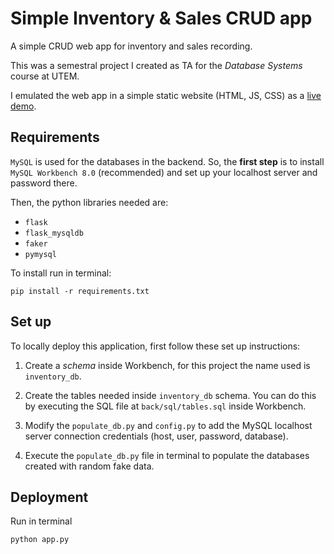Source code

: # Simple Inventory & Sales CRUD app

A simple CRUD web app for inventory and sales recording.

This was a semestral project I created as TA for the *Database Systems* course at UTEM.

I emulated the web app in a simple static website (HTML, JS, CSS) as a [live demo](https://dllbdev.github.io/simple-inventory-sales-crud/).

## Requirements

 `MySQL` is used for the databases in the backend. So, the **first step** is to install `MySQL Workbench 8.0` (recommended) and set up your localhost server and password there.

Then, the python libraries needed are:

- `flask`
- `flask_mysqldb`
- `faker`
- `pymysql`

To install run in terminal:

    pip install -r requirements.txt

## Set up

To locally deploy this application, first follow these set up instructions:

1. Create a *schema* inside Workbench, for this project the name used is `inventory_db`.

2. Create the tables needed inside `inventory_db` schema. You can do this by executing the SQL file at `back/sql/tables.sql` inside Workbench.

3. Modify the `populate_db.py` and `config.py` to add the MySQL localhost server connection credentials (host, user, password, database).

4. Execute the `populate_db.py` file in terminal to populate the databases created with random fake data.

## Deployment

Run in terminal

    python app.py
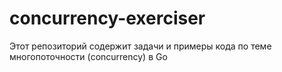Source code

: # concurrency-exerciser
Этот репозиторий содержит задачи и примеры кода по теме многопоточности (concurrency) в Go

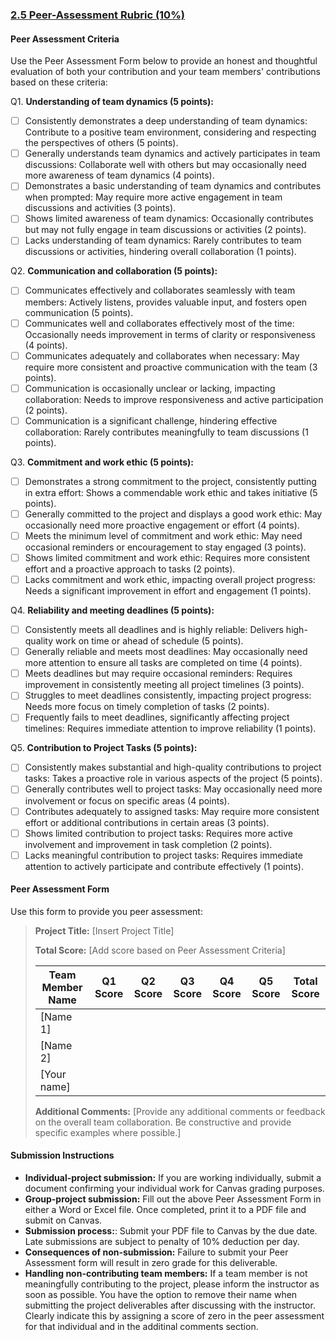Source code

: ### [2.5 Peer-Assessment Rubric (10%)](https://aselshall.github.io/eds/HW/peer)

#### Peer Assessment Criteria
Use the Peer Assessment Form below to provide an honest and thoughtful evaluation of both your contribution and your team members' contributions based on these criteria:

Q1. **Understanding of team dynamics (5 points):**
   - [ ] Consistently demonstrates a deep understanding of team dynamics: Contribute to a positive team environment, considering and respecting the perspectives of others (5 points).
   - [ ] Generally understands team dynamics and actively participates in team discussions: Collaborate well with others but may occasionally need more awareness of team dynamics (4 points).
   - [ ] Demonstrates a basic understanding of team dynamics and contributes when prompted: May require more active engagement in team discussions and activities (3 points).
   - [ ] Shows limited awareness of team dynamics: Occasionally contributes but may not fully engage in team discussions or activities (2 points).
   - [ ] Lacks understanding of team dynamics: Rarely contributes to team discussions or activities, hindering overall collaboration (1 points).

Q2. **Communication and collaboration (5 points):**
   - [ ] Communicates effectively and collaborates seamlessly with team members: Actively listens, provides valuable input, and fosters open communication (5 points).
   - [ ] Communicates well and collaborates effectively most of the time: Occasionally needs improvement in terms of clarity or responsiveness (4 points).
   - [ ] Communicates adequately and collaborates when necessary: May require more consistent and proactive communication with the team (3 points).
   - [ ] Communication is occasionally unclear or lacking, impacting collaboration: Needs to improve responsiveness and active participation (2 points).
   - [ ] Communication is a significant challenge, hindering effective collaboration: Rarely contributes meaningfully to team discussions (1 points).

Q3. **Commitment and work ethic (5 points):**
   - [ ] Demonstrates a strong commitment to the project, consistently putting in extra effort: Shows a commendable work ethic and takes initiative (5 points).
   - [ ] Generally committed to the project and displays a good work ethic: May occasionally need more proactive engagement or effort (4 points).
   - [ ] Meets the minimum level of commitment and work ethic: May need occasional reminders or encouragement to stay engaged (3 points).
   - [ ] Shows limited commitment and work ethic: Requires more consistent effort and a proactive approach to tasks (2 points).
   - [ ] Lacks commitment and work ethic, impacting overall project progress: Needs a significant improvement in effort and engagement (1 points).

Q4. **Reliability and meeting deadlines (5 points):**
   - [ ] Consistently meets all deadlines and is highly reliable: Delivers high-quality work on time or ahead of schedule (5 points).
   - [ ] Generally reliable and meets most deadlines: May occasionally need more attention to ensure all tasks are completed on time (4 points).
   - [ ] Meets deadlines but may require occasional reminders: Requires improvement in consistently meeting all project timelines (3 points).
   - [ ] Struggles to meet deadlines consistently, impacting project progress: Needs more focus on timely completion of tasks (2 points).
   - [ ] Frequently fails to meet deadlines, significantly affecting project timelines: Requires immediate attention to improve reliability (1 points).

Q5. **Contribution to Project Tasks (5 points):**
   - [ ] Consistently makes substantial and high-quality contributions to project tasks: Takes a proactive role in various aspects of the project (5 points).
   - [ ] Generally contributes well to project tasks: May occasionally need more involvement or focus on specific areas (4 points).
   - [ ] Contributes adequately to assigned tasks: May require more consistent effort or additional contributions in certain areas (3 points).
   - [ ] Shows limited contribution to project tasks: Requires more active involvement and improvement in task completion (2 points).
   - [ ] Lacks meaningful contribution to project tasks: Requires immediate attention to actively participate and contribute effectively (1 points).
  
#### Peer Assessment Form
Use this form to provide you peer assessment:
>  **Project Title:** [Insert Project Title] 
> 
> 
> **Total Score:** [Add score based on Peer Assessment Criteria]    
> 
> 
> | Team Member Name | Q1 Score | Q2 Score | Q3 Score | Q4 Score | Q5 Score | Total Score |
> |------------------|----------|----------|----------|----------|----------|-------------|
> | [Name 1]         |          |          |          |          |          |             |
> | [Name 2]         |          |          |          |          |          |             |
> | [Your name]      |          |          |          |          |          |             |
>
> 
> **Additional Comments:** [Provide any additional comments or feedback on the overall team collaboration. Be constructive and provide specific examples where possible.]

#### Submission Instructions
- **Individual-project submission:** If you are working individually, submit a document confirming your individual work for Canvas grading purposes.
- **Group-project submission:** Fill out the above Peer Assessment Form in either a Word or Excel file. Once completed, print it to a PDF file and submit on Canvas.
- **Submission process:**: Submit your PDF file to Canvas by the due date. Late submissions are subject to penalty of 10% deduction per day. 
- **Consequences of non-submission:** Failure to submit your Peer Assessment form will result in zero grade for this deliverable.
- **Handling non-contributing team members:** If a team member is not meaningfully contributing to the project, please inform the instructor as soon as possible. You have the option to remove their name when submitting the project deliverables after discussing with the instructor. Clearly indicate this by assigning a score of zero in the peer assessment for that individual and in the additinal comments section.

+---+

> Action item: Reproduce only the lines from the first line of the listing above up to and including the line that holds "1. Create a". Omit the pictures.

> Solution to this problem:
Source code

: # Simple Inventory & Sales CRUD app

A simple CRUD web app for inventory and sales recording.

This was a semestral project I created as TA for the *Database Systems* course at UTEM.

I emulated the web app in a simple static website (HTML, JS, CSS) as a [live demo](https://dllbdev.github.io/simple-inventory-sales-crud/).

## Requirements

 `MySQL` is used for the databases in the backend. So, the **first step** is to install `MySQL Workbench 8.0` (recommended) and set up your localhost server and password there.

Then, the python libraries needed are:

- `flask`
- `flask_mysqldb`
- `faker`
- `pymysql`

To install run in terminal:

    pip install -r requirements.txt

## Set up

To locally deploy this application, first follow these set up instructions:

1. Create a *schema* inside Workbench, for this project the name used is `inventory_db`.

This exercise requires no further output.